The answer sounded as innocent as did the question, but there was something like dawning mistrust in the look which encountered Michael's cool observant gaze. It lasted but for an instant, and then Héloïse began with a smile to talk of something else.

She talked well and fluently, and Michael, although he spoke French with ease if not with elegance, contented himself with listening. All manner of subjects were touched upon, politics, the news of the day, art, and society. Frau von Nérac was evidently a mistress of the art of conversation.

Rodenberg had perceived at the first glance that she was not beautiful, but at the end of five minutes he comprehended that she did not need beauty to be dangerous; there was something intoxicating in her mere proximity.

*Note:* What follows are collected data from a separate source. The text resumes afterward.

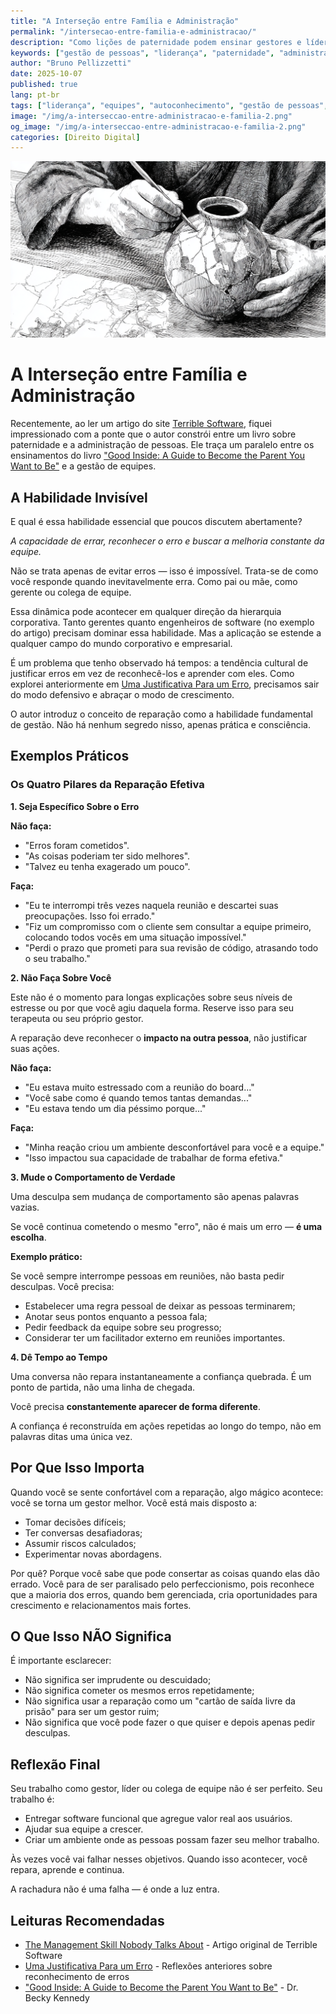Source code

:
 ```yaml
---
title: "A Interseção entre Família e Administração"
permalink: "/intersecao-entre-familia-e-administracao/"
description: "Como lições de paternidade podem ensinar gestores e líderes a lidar melhor com erros, fortalecer equipes e promover crescimento humano e profissional dentro das empresas."
keywords: ["gestão de pessoas", "liderança", "paternidade", "administração", "reparação", "erro e aprendizado", "cultura organizacional", "inteligência emocional", "Terrible Software", "Good Inside"]
author: "Bruno Pellizzetti"
date: 2025-10-07
published: true
lang: pt-br
tags: ["liderança", "equipes", "autoconhecimento", "gestão de pessoas", "comunicação", "crescimento pessoal", "erro e reparação"]
image: "/img/a-interseccao-entre-administracao-e-familia-2.png"
og_image: "/img/a-interseccao-entre-administracao-e-familia-2.png"
categories: [Direito Digital]
---
```


![consertando um vaso utilizando a técnica Kintsugi](/img/a-interseccao-entre-administracao-e-familia-2.png)

# A Interseção entre Família e Administração

Recentemente, ao ler um artigo do site [Terrible Software](https://terriblesoftware.org/2025/08/22/the-management-skill-nobody-talks-about/), fiquei impressionado com a ponte que o autor constrói entre um livro sobre paternidade e a administração de pessoas. Ele traça um paralelo entre os ensinamentos do livro ["Good Inside: A Guide to Become the Parent You Want to Be"](https://www.goodinside.com/book/) e a gestão de equipes.

## A Habilidade Invisível

E qual é essa habilidade essencial que poucos discutem abertamente?

*A capacidade de errar, reconhecer o erro e buscar a melhoria constante da equipe.*

Não se trata apenas de evitar erros — isso é impossível. Trata-se de como você responde quando inevitavelmente erra. Como pai ou mãe, como gerente ou colega de equipe.

Essa dinâmica pode acontecer em qualquer direção da hierarquia corporativa. Tanto gerentes quanto engenheiros de software (no exemplo do artigo) precisam dominar essa habilidade. Mas a aplicação se estende a qualquer campo do mundo corporativo e empresarial.

É um problema que tenho observado há tempos: a tendência cultural de justificar erros em vez de reconhecê-los e aprender com eles. Como explorei anteriormente em [Uma Justificativa Para um Erro](https://www.brunopellizzetti.com.br/aprendizados/2024/11/13/uma-justificativa-para-um-erro.html), precisamos sair do modo defensivo e abraçar o modo de crescimento.

O autor introduz o conceito de reparação como a habilidade fundamental de gestão. Não há nenhum segredo nisso, apenas prática e consciência.

## Exemplos Práticos

### Os Quatro Pilares da Reparação Efetiva

**1. Seja Específico Sobre o Erro**

**Não faça:**
- "Erros foram cometidos".
- "As coisas poderiam ter sido melhores".
- "Talvez eu tenha exagerado um pouco".

**Faça:**
- "Eu te interrompi três vezes naquela reunião e descartei suas preocupações. Isso foi errado."
- "Fiz um compromisso com o cliente sem consultar a equipe primeiro, colocando todos vocês em uma situação impossível."
- "Perdi o prazo que prometi para sua revisão de código, atrasando todo o seu trabalho."


**2. Não Faça Sobre Você**

Este não é o momento para longas explicações sobre seus níveis de estresse ou por que você agiu daquela forma. Reserve isso para seu terapeuta ou seu próprio gestor.

A reparação deve reconhecer o **impacto na outra pessoa**, não justificar suas ações.

**Não faça:**
- "Eu estava muito estressado com a reunião do board..."
- "Você sabe como é quando temos tantas demandas..."
- "Eu estava tendo um dia péssimo porque..."

**Faça:**
- "Minha reação criou um ambiente desconfortável para você e a equipe."
- "Isso impactou sua capacidade de trabalhar de forma efetiva."

**3. Mude o Comportamento de Verdade**

Uma desculpa sem mudança de comportamento são apenas palavras vazias.

Se você continua cometendo o mesmo "erro", não é mais um erro — **é uma escolha**.

**Exemplo prático:**

Se você sempre interrompe pessoas em reuniões, não basta pedir desculpas. Você precisa:

- Estabelecer uma regra pessoal de deixar as pessoas terminarem;
- Anotar seus pontos enquanto a pessoa fala;
- Pedir feedback da equipe sobre seu progresso;
- Considerar ter um facilitador externo em reuniões importantes.

**4. Dê Tempo ao Tempo**

Uma conversa não repara instantaneamente a confiança quebrada. É um ponto de partida, não uma linha de chegada.

Você precisa **constantemente aparecer de forma diferente**.

A confiança é reconstruída em ações repetidas ao longo do tempo, não em palavras ditas uma única vez.

## Por Que Isso Importa

Quando você se sente confortável com a reparação, algo mágico acontece: você se torna um gestor melhor. Você está mais disposto a:

- Tomar decisões difíceis;
- Ter conversas desafiadoras;
- Assumir riscos calculados;
- Experimentar novas abordagens.

Por quê? Porque você sabe que pode consertar as coisas quando elas dão errado. Você para de ser paralisado pelo perfeccionismo, pois reconhece que a maioria dos erros, quando bem gerenciada, cria oportunidades para crescimento e relacionamentos mais fortes.

## O Que Isso NÃO Significa

É importante esclarecer:

- Não significa ser imprudente ou descuidado;
- Não significa cometer os mesmos erros repetidamente;
- Não significa usar a reparação como um "cartão de saída livre da prisão" para ser um gestor ruim;
- Não significa que você pode fazer o que quiser e depois apenas pedir desculpas.

## Reflexão Final

Seu trabalho como gestor, líder ou colega de equipe não é ser perfeito. Seu trabalho é:

- Entregar software funcional que agregue valor real aos usuários.
- Ajudar sua equipe a crescer.
- Criar um ambiente onde as pessoas possam fazer seu melhor trabalho.

Às vezes você vai falhar nesses objetivos. Quando isso acontecer, você repara, aprende e continua.

A rachadura não é uma falha — é onde a luz entra.

## Leituras Recomendadas

- [The Management Skill Nobody Talks About](https://terriblesoftware.org/2025/08/22/the-management-skill-nobody-talks-about/) - Artigo original de Terrible Software
- [Uma Justificativa Para um Erro](https://www.brunopellizzetti.com.br/aprendizados/2024/11/13/uma-justificativa-para-um-erro.html) - Reflexões anteriores sobre reconhecimento de erros
- ["Good Inside: A Guide to Become the Parent You Want to Be"](https://www.goodinside.com/book/) - Dr. Becky Kennedy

She leaned back in her chair with a grace all her own as she toyed with her fan, presenting a picture to which the most tasteful of toilets added a charm. Her smile was bewitching, and the gleam in her dark eyes was wont to work like a spell. Unfortunately, Captain Rodenberg seemed quite insensible to this charm; as often as the brilliant eyes met his they encountered the same cold, scrutinizing glance, and Héloïse knew well that it expressed no admiration.

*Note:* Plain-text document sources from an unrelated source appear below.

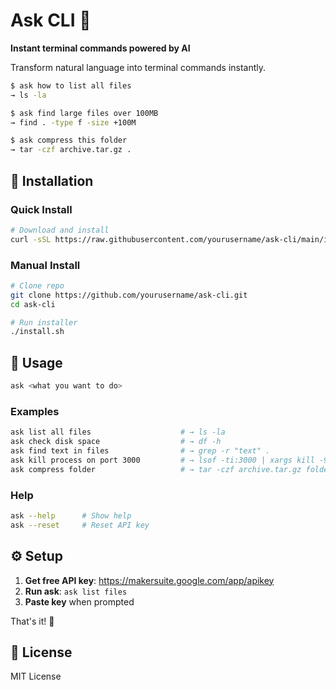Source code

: # Ask CLI 🚀

**Instant terminal commands powered by AI**

Transform natural language into terminal commands instantly.

```bash
$ ask how to list all files
→ ls -la

$ ask find large files over 100MB
→ find . -type f -size +100M

$ ask compress this folder
→ tar -czf archive.tar.gz .
```

## 🚀 Installation

### Quick Install

```bash
# Download and install
curl -sSL https://raw.githubusercontent.com/yourusername/ask-cli/main/install.sh | bash
```

### Manual Install

```bash
# Clone repo
git clone https://github.com/yourusername/ask-cli.git
cd ask-cli

# Run installer
./install.sh
```

## 🎯 Usage

```bash
ask <what you want to do>
```

### Examples

```bash
ask list all files                    # → ls -la
ask check disk space                  # → df -h
ask find text in files                # → grep -r "text" .
ask kill process on port 3000         # → lsof -ti:3000 | xargs kill -9
ask compress folder                   # → tar -czf archive.tar.gz folder
```

### Help

```bash
ask --help      # Show help
ask --reset     # Reset API key
```

## ⚙️ Setup

1. **Get free API key**: https://makersuite.google.com/app/apikey
2. **Run ask**: `ask list files`
3. **Paste key** when prompted

That's it! 🎉

## 📝 License

MIT License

At last Clermont and Hans finished their discussion and approached the others. For a few moments the conversation was general, and then the two young men took their leave, and Henri again seated himself beside his sister.

"Well, what about Rodenberg?" he asked. "So far as I could hear, he was extremely monosyllabic. You did almost all the talking. I suppose he is a clumsy, pedantic German."

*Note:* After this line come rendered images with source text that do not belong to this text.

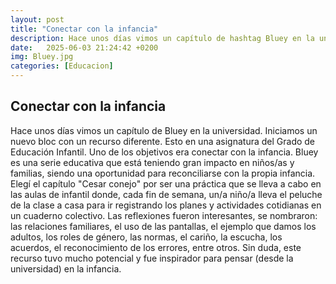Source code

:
 ```yaml
---
layout: post
title: "Conectar con la infancia"
description: Hace unos días vimos un capítulo de hashtag Bluey en la universidad.
date:   2025-06-03 21:24:42 +0200
img: Bluey.jpg
categories: [Educacion]
---
```


## Conectar con la infancia
Hace unos días vimos un capítulo de Bluey en la universidad. Iniciamos un nuevo bloc con un recurso diferente. Esto en una asignatura del Grado de Educación Infantil. Uno de los objetivos era conectar con la infancia. Bluey es una serie educativa que está teniendo gran impacto en niños/as y familias, siendo una oportunidad para reconciliarse con la propia infancia. Elegí el capítulo "Cesar conejo" por ser una práctica que se lleva a cabo en las aulas de infantil donde, cada fin de semana, un/a niño/a lleva el peluche de la clase a casa para ir registrando los planes y actividades cotidianas en un cuaderno colectivo. 
Las reflexiones fueron interesantes, se nombraron: las relaciones familiares, el uso de las pantallas, el ejemplo que damos los adultos, los roles de género, las normas, el cariño, la escucha, los acuerdos, el reconocimiento de los errores, entre otros. 
Sin duda, este recurso tuvo mucho potencial y fue inspirador para pensar (desde la universidad) en la infancia.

Héloïse gave a scarcely perceptible shrug. "Give that man up, Henri, once for all; he is as stolid and inaccessible as a rock."

"No one is absolutely inaccessible; all must be besieged on the right side, and it is just these stolid natures that are most easily captured."

"You are mistaken here. There is something in the air and expression of this Rodenberg that reminds me constantly of General Steinrück. He has the iron, inexorable look--that cold, keen gaze--of the old Count. I cannot endure him!"

"He is of great importance to me," said Henri. "Did you ask him to the house?"

"No; he would not come if I were to do so; and if by any chance he did come, it would be to observe, to watch, as he has just done all the while I have been talking. I have no fancy for encountering those eyes again. Be on your guard with him, Henri!"